Montréal (AFP) – Après des journées dantesques dans des conditions éprouvantes parfois face à des murs de flammes, les milliers de pompiers mobilisés pendant tout l’été au Canada sortent « épuisés » et « inquiets » pour l’avenir.
Quatre d’entre eux ont raconté à l’AFP comment ils ont vécu cette saison historique qui tire à sa fin mais restera dans les annales.
« Un été complètement fou », Isabelle Boucher
Pour son baptême du feu, Isabelle Boucher a été servie: la jeune pompière, 26 ans, a passé la saison entière sur le terrain, faisant « de longues journées de 12 heures ».
« Je n’ai rien vu, je n’ai rien fait, j’ai juste travaillé », raconte-t-elle, cheveux bruns et casquette noire sur la tête, à propos de cet été « fou ».
Du haut de son 1,55 mètre, cette nouvelle recrue a été déployée sur différents feux au Québec. « Tu sais quand tu pars mais tu ne sais pas quand tu reviens », résume la jeune femme qui confie être épuisée mentalement.
Et elle n’est pas la seule: l’été a lourdement pesé sur le moral des troupes, selon elle. « Pour le futur, c’est effrayant », affirme celle qui rêve maintenant de repartir sur les routes avec son van aménagé.
« La nature est devenue une poudrière », AJ Lawrance
Il est jeune et n’en était pas à sa première saison des feux, pourtant Alfred James Lawrance se sent « à bout de force » et confesse avoir « besoin de temps après cette saison sans répit ».
Ce pompier de 21 ans a officié dans les Territoires du Nord-Ouest, région du Grand Nord canadien durement touchée par les feux et où un tiers des habitants ont été forcés d’évacuer pendant plusieurs semaines.
« Le manque de pluie, cet été, a rendu les choses extrêmement difficiles et a transformé toute la végétation en une énorme poudrière », raconte-t-il.
Cet étudiant, grand sportif et passionné de forêt, s’est parfois senti impuissant: « c’est dur de voir partir les maisons d’amis et de ne rien pouvoir faire car le feu est trop extrême ».
Il s’inquiète aujourd’hui pour l’avenir et pour son pays. « Comme les étés sont plus chauds et qu’il pleut de moins en moins, les incendies se rapprochent des communautés et des villes, c’est une menace énorme ».
« L’exceptionnel qui devient la norme », Kara Galbraith
Un collectif, un objectif commun et des joueurs en pleine forme: la pompière Kara Galbraith compare son métier à celui d’un « sport d’équipe ».
L’ancienne joueuse de rugby de Colombie-Britannique, province la plus à l’ouest du pays, travaille depuis bientôt dix ans pour le service provincial des incendies de forêt.
Celle qui avait débuté comme pompière au départ pour payer ses études a finalement trouvé sa vocation en combattant les flammes.
« Mon expérience universitaire m’aide à cartographier les incendies », explique cette diplômée en géographie qui s’inquiète de voir que les saisons exceptionnelles sont en train de devenir la « norme ».
Cette femme de 29 ans est frappée aussi par la longueur de la saison des feux qui s’étire toujours plus, débutant « dès que la neige fond » et se poursuivant souvent jusqu’en octobre.

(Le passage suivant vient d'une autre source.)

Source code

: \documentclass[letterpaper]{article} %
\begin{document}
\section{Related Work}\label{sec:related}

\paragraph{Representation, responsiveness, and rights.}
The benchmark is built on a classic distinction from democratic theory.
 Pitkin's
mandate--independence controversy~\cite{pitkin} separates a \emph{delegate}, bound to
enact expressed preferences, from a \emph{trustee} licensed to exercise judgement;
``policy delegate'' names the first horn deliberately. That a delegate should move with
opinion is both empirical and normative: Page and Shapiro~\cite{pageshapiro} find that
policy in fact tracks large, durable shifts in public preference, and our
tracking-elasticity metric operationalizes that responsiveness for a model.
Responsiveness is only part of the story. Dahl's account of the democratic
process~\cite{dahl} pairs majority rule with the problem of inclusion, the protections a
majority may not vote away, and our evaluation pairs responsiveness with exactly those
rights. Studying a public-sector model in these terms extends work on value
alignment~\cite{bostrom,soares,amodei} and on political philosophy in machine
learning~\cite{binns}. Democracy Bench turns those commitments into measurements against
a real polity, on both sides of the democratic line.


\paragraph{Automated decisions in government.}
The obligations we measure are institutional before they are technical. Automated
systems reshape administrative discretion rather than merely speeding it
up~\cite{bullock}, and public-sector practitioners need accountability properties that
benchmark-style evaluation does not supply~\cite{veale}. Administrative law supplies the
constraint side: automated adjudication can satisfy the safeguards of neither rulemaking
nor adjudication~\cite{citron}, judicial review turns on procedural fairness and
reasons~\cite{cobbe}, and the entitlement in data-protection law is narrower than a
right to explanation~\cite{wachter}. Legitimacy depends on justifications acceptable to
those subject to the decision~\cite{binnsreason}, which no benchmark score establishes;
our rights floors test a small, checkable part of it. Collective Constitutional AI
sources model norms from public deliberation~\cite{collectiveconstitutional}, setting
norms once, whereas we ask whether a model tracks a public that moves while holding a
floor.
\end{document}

De longs mois qui finissent par décourager certains pompiers.
« J’espère ne jamais revivre ça », Luc Boutin
Cela fait 32 ans que Luc Boutin est pompier volontaire à Lebel-sur-Quévillon, au Québec, mais jamais il n’avait connu un tel été. « On a vraiment eu peur! »
Dans cette petite localité nichée au cœur de la forêt boréale, « le feu s’est approché très près de l’usine (de pâte à papier, NDLR), un véritable mur de flammes », raconte l’homme de 60 ans à la large carrure.
« J’espère ne jamais revivre ça », ajoute-t-il, racontant « les matins où l’on ne voyait pas à quelques mètres tellement la boucane (fumée en québécois) était épaisse ».
Et même s’il confie craindre « que cela revienne l’été prochain », il veut aussi retenir l’incroyable solidarité qui s’est développée dans la caserne où il a vécu presque trois semaines avec les 16 autres pompiers.
« Et la reconnaissance des gens nous fait chaud au cœur », glisse-t-il, même s’il a aujourd’hui « du mal à retrouver une vie normale ».